Aim of the task: Give back the lines below verbatim, omitting all pictures.

Dataset records:
========
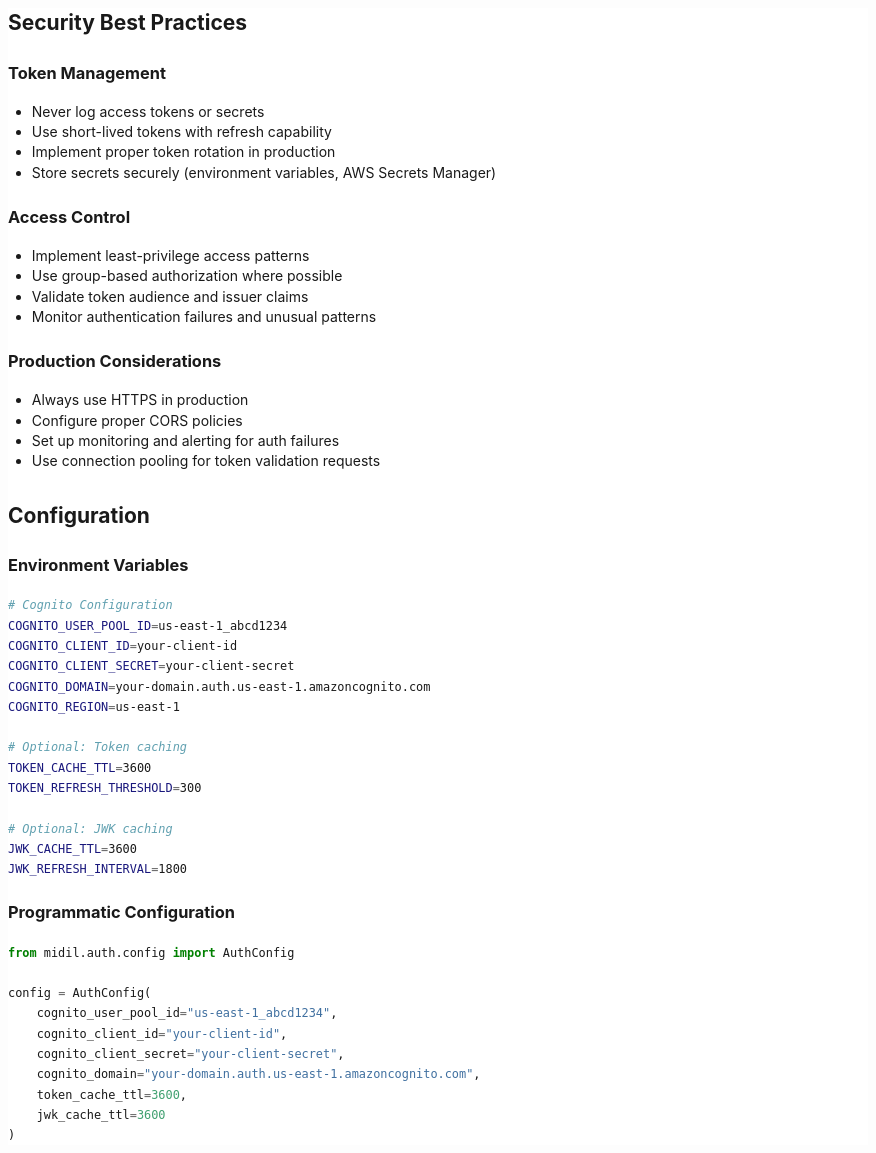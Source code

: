 ## Security Best Practices

### Token Management
- Never log access tokens or secrets
- Use short-lived tokens with refresh capability
- Implement proper token rotation in production
- Store secrets securely (environment variables, AWS Secrets Manager)

### Access Control
- Implement least-privilege access patterns
- Use group-based authorization where possible
- Validate token audience and issuer claims
- Monitor authentication failures and unusual patterns

### Production Considerations
- Always use HTTPS in production
- Configure proper CORS policies
- Set up monitoring and alerting for auth failures
- Use connection pooling for token validation requests

## Configuration

### Environment Variables

```bash
# Cognito Configuration
COGNITO_USER_POOL_ID=us-east-1_abcd1234
COGNITO_CLIENT_ID=your-client-id
COGNITO_CLIENT_SECRET=your-client-secret
COGNITO_DOMAIN=your-domain.auth.us-east-1.amazoncognito.com
COGNITO_REGION=us-east-1

# Optional: Token caching
TOKEN_CACHE_TTL=3600
TOKEN_REFRESH_THRESHOLD=300

# Optional: JWK caching
JWK_CACHE_TTL=3600
JWK_REFRESH_INTERVAL=1800
```

### Programmatic Configuration

```python
from midil.auth.config import AuthConfig

config = AuthConfig(
    cognito_user_pool_id="us-east-1_abcd1234",
    cognito_client_id="your-client-id",
    cognito_client_secret="your-client-secret",
    cognito_domain="your-domain.auth.us-east-1.amazoncognito.com",
    token_cache_ttl=3600,
    jwk_cache_ttl=3600
)
```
========
Response:
Source code

: ## Security Best Practices

### Token Management
- Never log access tokens or secrets
- Use short-lived tokens with refresh capability
- Implement proper token rotation in production
- Store secrets securely (environment variables, AWS Secrets Manager)

### Access Control
- Implement least-privilege access patterns
- Use group-based authorization where possible
- Validate token audience and issuer claims
- Monitor authentication failures and unusual patterns

### Production Considerations
- Always use HTTPS in production
- Configure proper CORS policies
- Set up monitoring and alerting for auth failures
- Use connection pooling for token validation requests

## Configuration

### Environment Variables

```bash
# Cognito Configuration
COGNITO_USER_POOL_ID=us-east-1_abcd1234
COGNITO_CLIENT_ID=your-client-id
COGNITO_CLIENT_SECRET=your-client-secret
COGNITO_DOMAIN=your-domain.auth.us-east-1.amazoncognito.com
COGNITO_REGION=us-east-1

# Optional: Token caching
TOKEN_CACHE_TTL=3600
TOKEN_REFRESH_THRESHOLD=300

# Optional: JWK caching
JWK_CACHE_TTL=3600
JWK_REFRESH_INTERVAL=1800
```

### Programmatic Configuration

```python
from midil.auth.config import AuthConfig

config = AuthConfig(
    cognito_user_pool_id="us-east-1_abcd1234",
    cognito_client_id="your-client-id",
    cognito_client_secret="your-client-secret",
    cognito_domain="your-domain.auth.us-east-1.amazoncognito.com",
    token_cache_ttl=3600,
    jwk_cache_ttl=3600
)
```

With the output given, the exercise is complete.